Wednesday, April 14, 2010

"Why, I Oughtta...."

Comedy has its epochs. What was funny to audiences in, say, 1920 might bore us to death today. That's probably because humor is so reflective of the current events and circumstances that generated it and provide its backdrop. But some comedic pairings will always endure. Laurel and Hardy, for example, are still funny 80 years later because they established such indelible comedic archetypes: the put-upon straight man and the imbecilic man-child (a template revised by comedy teams like Abbott and Costello, Martin and Lewis, and even Rowan and Martin). The physical comedy of their routines is flawlessly executed, and the pair is inherently likable whatever the context. Likewise, the Marx Brothers are still hilarious, though they're grounded in a world of ocean liners and dowagers that's so long-lost it seems like you're looking through a wormhole to an era centuries ago. The Three Stooges are literally hit and miss; you have to think seltzer bottles and eye pokes are amusing to get to the brief enjoyable bits, and there were enough third-Stooge replacements that you're bound to like one. Of course Lucille Ball's brand of physical comedy will always be funny; it's something about the willingness of a truly beautiful actress to immerse herself in awkward situations and gags, melded with the universality of domestic situations the audience can relate to easily.

But then we come to the comedy team of Bud Abbott and Lou Costello, so popular in the '40s and '50s. Were they ever funny? Their "Who's On First?" routine still endures, and it's the wordplay that's sustained it all this time. But their comedic dynamic was so dependent on Abbott relentlessly bullying the chubby, marginally more likable Costello that it's hard to watch. You can't imagine these two men being friends, the way you might convince yourself that other comedy teams were, or why they would have cast their lots together. In fact whatever chemistry held their act together was so tenuous they spent their entire career replaying the same few dependable routines, starting in radio in the 1930s right up through the end of their film and television careers in the mid-'50s. They didn't trust audiences to accept them with fresh material, and in the end the public tired of them, though they had a substantial run. Ironically, they were replaced by Jerry Lewis and Dean Martin, a far more talented team they supposedly discovered who could each branch off and enjoy successful solo careers.
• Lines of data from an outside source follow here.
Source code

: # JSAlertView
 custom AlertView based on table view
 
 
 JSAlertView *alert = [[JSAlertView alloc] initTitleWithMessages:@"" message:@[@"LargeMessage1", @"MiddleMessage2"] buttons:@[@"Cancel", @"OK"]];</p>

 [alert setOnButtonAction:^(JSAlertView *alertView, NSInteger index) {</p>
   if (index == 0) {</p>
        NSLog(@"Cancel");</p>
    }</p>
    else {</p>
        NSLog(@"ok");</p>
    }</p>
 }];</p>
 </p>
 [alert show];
Abbott and Costello made just one good film, though, and when I was a little kid I was completely enchanted by it. It's called The Time of Their Lives, from 1946, and it's one of only two films they made together where they're not actually a team. Costello plays a New England tinker during the Revolutionary War who, along with a woman played by a pretty brunette actress named Elizabeth Reynolds, is branded a traitor. Their ghosts are cursed to remain near the well where their bodies were thrown after they were shot (a heavy premise for a comedy of the day) for supposedly being in league with Benedict Arnold, and when a group of people in the 20th century take over the adjacent farmhouse, they attempt to clear their names from beyond the ectoplasm. I think the premise fascinated me -- the fact that these two people were bound together for nearly 200 years in a strangely benign, asexual limbo. Best of all, it's the one film where Abbott is on the receiving end of the punishment for a change, as the ghostly and invisible Costello pulls gags on him from the great beyond. It's wonderfully satisfying when the two manage to clear their names and are released from their curse; they advance at last on the pearly gates of Heaven, which flash with electric light bulbs like a broadway theatre marquee.
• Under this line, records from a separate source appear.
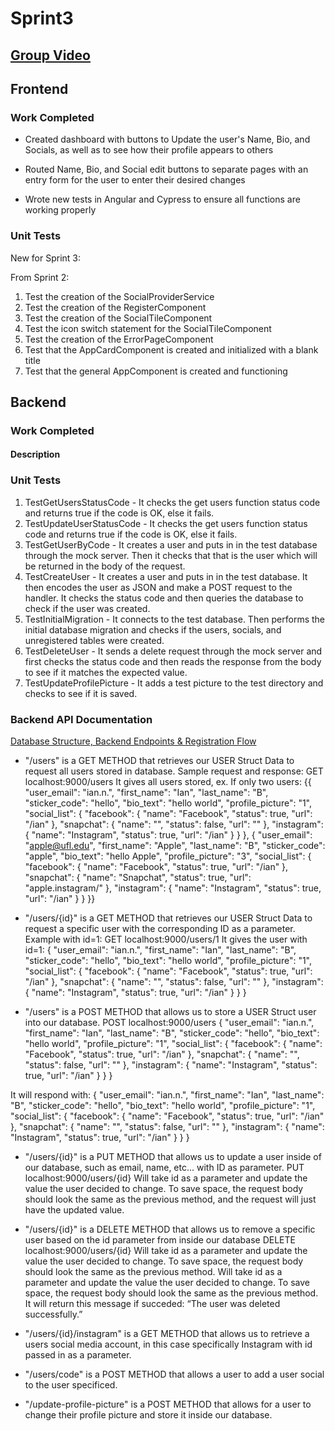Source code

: # Sprint3
## [Group Video]()

## Frontend

### Work Completed
- Created dashboard with buttons to Update the user's Name, Bio, and Socials, as well as to see how their profile appears to others

- Routed Name, Bio, and Social edit buttons to separate pages with an entry form for the user to enter their desired changes

- Wrote new tests in Angular and Cypress to ensure all functions are working properly 

### Unit Tests
New for Sprint 3:

From Sprint 2:
1. Test the creation of the SocialProviderService
2. Test the creation of the RegisterComponent
3. Test the creation of the SocialTileComponent
4. Test the icon switch statement for the SocialTileComponent
5. Test the creation of the ErrorPageComponent
6. Test that the AppCardComponent is created and initialized with a blank title
7. Test that the general AppComponent is created and functioning

## Backend

### Work Completed
#### Description 

### Unit Tests

1. TestGetUsersStatusCode - It checks the get users function status code and returns true if the code is OK, else it fails.
2. TestUpdateUserStatusCode - It checks the get users function status code and returns true if the code is OK, else it fails.
3. TestGetUserByCode - It creates a user and puts in in the test database through the mock server. Then it checks that that is 
        the user which will be returned in the body of the request.
4. TestCreateUser - It creates a user and puts in in the test database. It then encodes the user as JSON and make a POST request
        to the handler. It checks the status code and then queries the database to check if the user was created.
5. TestInitialMigration - It connects to the test database. Then performs the initial database migration and checks if the users, 
        socials, and unregistered tables were created.
6. TestDeleteUser - It sends a delete request through the mock server and first checks the status code and then reads the response
        from the body to see if it matches the expected value.
7. TestUpdateProfilePicture - It adds a test picture to the test directory and checks to see if it is saved.


### Backend API Documentation
[Database Structure, Backend Endpoints & Registration Flow](https://ianblasko.notion.site/Software-Engineering-20eed26e5943404e8d357d40bb23a8e1)

- "/users" is a GET METHOD that retrieves our USER Struct Data to request all users stored in database.
Sample request and response:
GET localhost:9000/users
It gives all users stored, ex. If only two users:
{{
    "user_email": "ian.n.",
    "first_name": "Ian",
    "last_name": "B",
    "sticker_code": "hello",
    "bio_text": "hello world",
    "profile_picture": "1",
    "social_list": {
        "facebook": {
            "name": "Facebook",
            "status": true,
            "url": "/ian"
        },
        "snapchat": {
            "name": "",
            "status": false,
            "url": ""
        },
        "instagram": {
            "name": "Instagram",
            "status": true,
            "url": "/ian"
        }
    }
},
{
    "user_email": "apple@ufl.edu",
    "first_name": "Apple",
    "last_name": "B",
    "sticker_code": "apple",
    "bio_text": "hello Apple",
    "profile_picture": "3",
    "social_list": {
        "facebook": {
            "name": "Facebook",
            "status": true,
            "url": "/ian"
        },
        "snapchat": {
            "name": "Snapchat",
            "status": true,
            "url": "apple.instagram/"
        },
        "instagram": {
            "name": "Instagram",
            "status": true,
            "url": "/ian"
        }
    }
}}
- "/users/{id}" is a GET METHOD that retrieves our USER Struct Data to request a specific user with the corresponding ID as a parameter.
Example with id=1: 
GET localhost:9000/users/1
It gives the user with id=1:
{
    "user_email": "ian.n.",
    "first_name": "Ian",
    "last_name": "B",
    "sticker_code": "hello",
    "bio_text": "hello world",
    "profile_picture": "1",
    "social_list": {
        "facebook": {
            "name": "Facebook",
            "status": true,
            "url": "/ian"
        },
        "snapchat": {
            "name": "",
            "status": false,
            "url": ""
        },
        "instagram": {
            "name": "Instagram",
            "status": true,
            "url": "/ian"
        }
    }
}

- "/users" is a POST METHOD that allows us to store a USER Struct user into our database.
POST localhost:9000/users
{
    "user_email": "ian.n.",
    "first_name": "Ian",
    "last_name": "B",
    "sticker_code": "hello",
    "bio_text": "hello world",
    "profile_picture": "1",
    "social_list": {
        "facebook": {
            "name": "Facebook",
            "status": true,
            "url": "/ian"
        },
        "snapchat": {
            "name": "",
            "status": false,
            "url": ""
        },
        "instagram": {
            "name": "Instagram",
            "status": true,
            "url": "/ian"
        }
    }
}

It will respond with: 
{
    "user_email": "ian.n.",
    "first_name": "Ian",
    "last_name": "B",
    "sticker_code": "hello",
    "bio_text": "hello world",
    "profile_picture": "1",
    "social_list": {
        "facebook": {
            "name": "Facebook",
            "status": true,
            "url": "/ian"
        },
        "snapchat": {
            "name": "",
            "status": false,
            "url": ""
        },
        "instagram": {
            "name": "Instagram",
            "status": true,
            "url": "/ian"
        }
    }
}

- "/users/{id}" is a PUT METHOD that allows us to update a user inside of our database, such as email, name, etc... with ID as parameter.
PUT localhost:9000/users/{id}
Will take id as a parameter and update the value the user decided to change. To save space, the request body should look the same as the previous method, and the request will just have the updated value.
- "/users/{id}" is a DELETE METHOD that allows us to remove a specific user based on the id parameter from inside our database
DELETE localhost:9000/users/{id}
Will take id as a parameter and update the value the user decided to change. To save space, the request body should look the same as the previous method.
Will take id as a parameter and update the value the user decided to change. To save space, the request body should look the same as the previous method. It will return this message if succeded: “The user was deleted successfully.”

- "/users/{id}/instagram" is a GET METHOD that allows us to retrieve a users social media account, in this case specifically Instagram with id passed in as a parameter.
- "/users/code" is a POST METHOD that allows a user to add a user social to the user specificed.
- "/update-profile-picture" is a POST METHOD that allows for a user to change their profile picture and store it inside our database.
Like many comedic teams, the two feuded constantly, and weren't even speaking during the making of this film. That only served to enhance the story of a wronged ghost harassing a bully, something enjoyable to watch after all those years of shouting and harranging. Costello died in his early 50s, and though Abbott lived for many more years, he simply performed the same routines with a series of comedic partners for the rest of his life, as if who was on first really didn't matter after all.